Kobiela et al. 2018 investigated the relationship between BMI and CRC screening outcomes in 75,278 participants grouped by BMI and studied the adenoma detection rate (ADR), advanced neoplasia detection rate (ANDR), and cancer detection rate. Adenomas are benign tumors that can eventually progress to CRC. The researchers found that both the ADR and ANDR increased significantly with increasing BMI in both proximal and distal locations. Although the number of cancers detected increased with higher BMIs, statistical significance was not reached. There was, however, a trend towards a higher incidence of proximal cancers in groups with increasing BMIs (p = 0.065). To give more statistical analysis power, the multivariate logistic regression models showed that an increasing BMI was associated with an increased risk of detecting adenomas and advanced neoplasia, with stronger associations in proximal locations [16]. While the study mentioned above did not achieve statistical significance in the number of cancers detected in the group with higher BMI, its findings support the results of our own research, where we observed a higher incidence of cancer in the distal part of the colon. Additionally, in the age group of elderly patients, there was a nearly significant result for CRC in proximal locations, with an odds ratio of 1.69 [0.98; 2.93] and a p-value of 0.0589.
Other factors that can contribute to an increased risk of adenomas are reported in the literature. A study found a significantly higher mean age in the adenoma-positive group compared to those with normal colonoscopy results (p < 0.001). Furthermore, the presence of a positive history of type 1 or type 2 diabetes was also found to be significantly more prevalent in the adenoma-positive group. In addition, the incidence of a positive family history of colorectal cancer was notably higher among adenoma-positive patients as compared to those with normal colonoscopy outcomes. These findings highlight the importance of age, type 1 and 2 diabetes, and family history as potential risk factors for the development of adenomas [17].

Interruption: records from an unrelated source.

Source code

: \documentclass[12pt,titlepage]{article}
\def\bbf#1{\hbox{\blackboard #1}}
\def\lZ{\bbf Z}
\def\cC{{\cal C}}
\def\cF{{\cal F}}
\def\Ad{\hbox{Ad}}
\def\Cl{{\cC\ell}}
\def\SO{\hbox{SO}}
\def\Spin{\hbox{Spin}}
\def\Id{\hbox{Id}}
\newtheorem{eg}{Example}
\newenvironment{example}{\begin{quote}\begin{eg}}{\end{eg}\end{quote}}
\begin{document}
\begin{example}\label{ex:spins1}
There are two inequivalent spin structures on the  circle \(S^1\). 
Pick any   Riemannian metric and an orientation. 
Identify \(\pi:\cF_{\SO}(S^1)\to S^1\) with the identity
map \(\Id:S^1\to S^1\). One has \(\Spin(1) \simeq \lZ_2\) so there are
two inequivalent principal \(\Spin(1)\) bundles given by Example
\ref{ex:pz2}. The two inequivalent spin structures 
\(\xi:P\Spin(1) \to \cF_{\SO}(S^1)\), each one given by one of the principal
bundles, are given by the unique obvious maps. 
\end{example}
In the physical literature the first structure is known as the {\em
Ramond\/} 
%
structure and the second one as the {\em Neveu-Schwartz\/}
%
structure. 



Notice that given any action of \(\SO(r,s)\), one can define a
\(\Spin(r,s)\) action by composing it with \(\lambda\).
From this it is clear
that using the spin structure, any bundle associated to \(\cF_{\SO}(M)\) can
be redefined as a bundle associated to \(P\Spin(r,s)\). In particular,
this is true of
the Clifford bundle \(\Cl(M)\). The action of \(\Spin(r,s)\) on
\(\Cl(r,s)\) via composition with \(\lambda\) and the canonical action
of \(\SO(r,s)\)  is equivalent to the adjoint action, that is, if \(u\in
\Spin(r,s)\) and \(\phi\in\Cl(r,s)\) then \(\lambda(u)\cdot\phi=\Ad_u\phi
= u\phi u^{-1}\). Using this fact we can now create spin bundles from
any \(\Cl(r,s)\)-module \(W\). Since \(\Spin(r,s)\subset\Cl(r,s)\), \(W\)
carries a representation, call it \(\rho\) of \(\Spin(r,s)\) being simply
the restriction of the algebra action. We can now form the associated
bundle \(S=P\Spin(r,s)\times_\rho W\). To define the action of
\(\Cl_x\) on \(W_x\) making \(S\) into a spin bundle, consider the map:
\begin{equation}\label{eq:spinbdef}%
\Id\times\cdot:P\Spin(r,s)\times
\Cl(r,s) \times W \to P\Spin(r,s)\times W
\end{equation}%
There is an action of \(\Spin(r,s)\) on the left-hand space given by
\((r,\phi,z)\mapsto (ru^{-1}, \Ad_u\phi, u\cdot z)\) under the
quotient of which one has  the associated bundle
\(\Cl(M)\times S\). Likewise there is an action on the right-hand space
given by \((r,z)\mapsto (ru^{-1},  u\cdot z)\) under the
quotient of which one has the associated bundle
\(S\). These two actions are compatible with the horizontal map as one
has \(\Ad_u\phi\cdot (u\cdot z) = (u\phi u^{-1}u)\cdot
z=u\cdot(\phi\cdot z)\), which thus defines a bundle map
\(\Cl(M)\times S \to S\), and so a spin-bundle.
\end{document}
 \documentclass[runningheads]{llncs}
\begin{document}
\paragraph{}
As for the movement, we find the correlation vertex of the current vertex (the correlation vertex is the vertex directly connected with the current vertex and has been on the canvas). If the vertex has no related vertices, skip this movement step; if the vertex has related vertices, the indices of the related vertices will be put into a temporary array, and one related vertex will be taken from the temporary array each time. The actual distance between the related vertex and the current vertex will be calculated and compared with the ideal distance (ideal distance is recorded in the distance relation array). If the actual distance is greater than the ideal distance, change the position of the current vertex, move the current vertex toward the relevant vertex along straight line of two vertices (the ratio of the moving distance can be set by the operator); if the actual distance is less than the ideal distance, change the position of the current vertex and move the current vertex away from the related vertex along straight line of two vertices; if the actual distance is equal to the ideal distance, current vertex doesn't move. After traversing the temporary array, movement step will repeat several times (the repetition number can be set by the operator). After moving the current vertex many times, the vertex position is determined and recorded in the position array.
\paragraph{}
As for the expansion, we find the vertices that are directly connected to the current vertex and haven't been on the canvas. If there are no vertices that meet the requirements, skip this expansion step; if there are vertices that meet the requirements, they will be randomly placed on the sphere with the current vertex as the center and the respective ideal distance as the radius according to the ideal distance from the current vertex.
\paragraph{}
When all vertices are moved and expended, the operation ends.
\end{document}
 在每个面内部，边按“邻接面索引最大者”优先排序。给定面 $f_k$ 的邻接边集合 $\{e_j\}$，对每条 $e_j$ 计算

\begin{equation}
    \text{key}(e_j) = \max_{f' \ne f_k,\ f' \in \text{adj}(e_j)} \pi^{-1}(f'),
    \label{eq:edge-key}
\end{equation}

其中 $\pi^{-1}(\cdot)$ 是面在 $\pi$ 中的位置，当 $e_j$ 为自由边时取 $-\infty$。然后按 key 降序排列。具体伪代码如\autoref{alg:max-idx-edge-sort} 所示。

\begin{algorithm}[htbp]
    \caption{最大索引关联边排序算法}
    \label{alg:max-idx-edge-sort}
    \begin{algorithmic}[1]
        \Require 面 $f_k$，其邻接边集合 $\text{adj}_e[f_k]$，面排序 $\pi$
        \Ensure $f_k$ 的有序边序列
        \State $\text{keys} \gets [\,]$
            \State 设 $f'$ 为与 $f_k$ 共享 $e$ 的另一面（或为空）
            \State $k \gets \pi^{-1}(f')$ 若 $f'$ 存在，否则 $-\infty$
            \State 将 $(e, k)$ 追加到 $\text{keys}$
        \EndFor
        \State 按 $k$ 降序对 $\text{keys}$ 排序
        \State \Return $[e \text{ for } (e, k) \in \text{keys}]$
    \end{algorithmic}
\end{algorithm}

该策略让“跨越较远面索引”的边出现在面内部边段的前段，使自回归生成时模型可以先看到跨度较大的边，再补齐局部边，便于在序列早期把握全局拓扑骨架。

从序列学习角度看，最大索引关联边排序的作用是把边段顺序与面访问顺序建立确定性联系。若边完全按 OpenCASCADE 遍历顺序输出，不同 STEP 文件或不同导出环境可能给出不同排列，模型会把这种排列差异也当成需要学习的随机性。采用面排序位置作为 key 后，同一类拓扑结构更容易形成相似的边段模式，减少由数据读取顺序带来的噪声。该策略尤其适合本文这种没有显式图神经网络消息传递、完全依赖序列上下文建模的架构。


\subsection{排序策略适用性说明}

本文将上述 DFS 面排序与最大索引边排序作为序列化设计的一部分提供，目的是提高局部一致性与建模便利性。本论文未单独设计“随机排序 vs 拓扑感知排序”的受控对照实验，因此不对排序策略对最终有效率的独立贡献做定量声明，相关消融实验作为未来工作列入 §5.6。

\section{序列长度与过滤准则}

4.2. Loss of SIRT6 and Adipose Tissue Homeostasis

In a study by Sebastian et al. 2022, where mouse models were utilized, specifically APCmin mice, it was determined that the loss of SIRT6 resulted in an increase in the number and size of intestinal adenomas. They discovered that SIRT6 influences tumor-initiating cells (TICs), which are responsible for tumor formation and growth. The loss of SIRT6 led to an expansion of the intestinal stem cell (ISC) pool, and this increase was associated with changes in glucose metabolism. Treatment with an inhibitor of glycolysis, dichloroacetate (DCA), reversed these effects, indicating that increased glucose metabolism upon SIRT6 loss drives ISC expansion, leading to an increase in TICs [18].
To create an overview of the functions of SIRT6 protein in adipose tissue, we found a literature review that explains the physiological and pathological pathways of the protein. In summary, Sirt6 plays a crucial role in adipocyte metabolism, inflammation, and immune cell function. Its main functions in adipocytes include regulating lipid metabolism, preventing inflammation, stimulating lipolysis, enhancing adipose tissue browning, and improving insulin action in peripheral tissues. Consuming a high-fat diet leads to a notable decrease in Sirt6 levels within visceral adipose tissue, which is then followed by an increase in body weight, fat mass, inflammation within the adipose tissue, and insulin resistance. Sirt6 is also involved in macrophage polarization, influencing both M1 and M2 types. In M1-type macrophages, Sirt6 deficiency activates the NF-κB pathway, producing IL-6 and activating STAT3, leading to M1-type macrophage polarization. In M2-type macrophages, Sirt6 activates the PI3K-Akt pathway and increases the expression of M2 marker genes [19].
Building on this foundation of understanding, a recent study by Jae Hoon Lee and colleagues provides further insights into the significance of adipose tissue characteristics in relation to health outcomes, especially in the context of CRC. In this study, various factors were assessed for their potential association with overall survival (OS). The study utilized a multivariate model incorporating the volume ratio of visceral adipose tissue (rVAT) and the standardized uptake value of visceral adipose tissue (VAT-SUV) in both male and female populations. When applying the multivariate model with rVAT and VAT-SUV to both genders, advanced cancer stages and chemotherapy remained significantly associated with OS across both sexes. Moreover, the presence of lymphovascular invasion and a high–high combination of rVAT and VAT-SUV were additionally significant for males. For females, any combination involving a high component of rVAT and/or VAT-SUV increased the risk of a poor OS [20].
Overall, overweight and obesity are marked by disruptions in glucose metabolism such as insulin resistance and hyperglycemia, and could potentially be exacerbated by the absence of Sirt6 that leads to an expansion of ISCs and TICs, thereby increasing the risk of adenoma development and colorectal cancer.
These findings align with our understanding of the role of Sirt6, emphasizing the need for further research into the intricate interactions between Sirt6 functions and the volume and metabolic activity of visceral adipose tissue in male and females, potentially leading to more effective interventions for adverse health outcomes related to cancer.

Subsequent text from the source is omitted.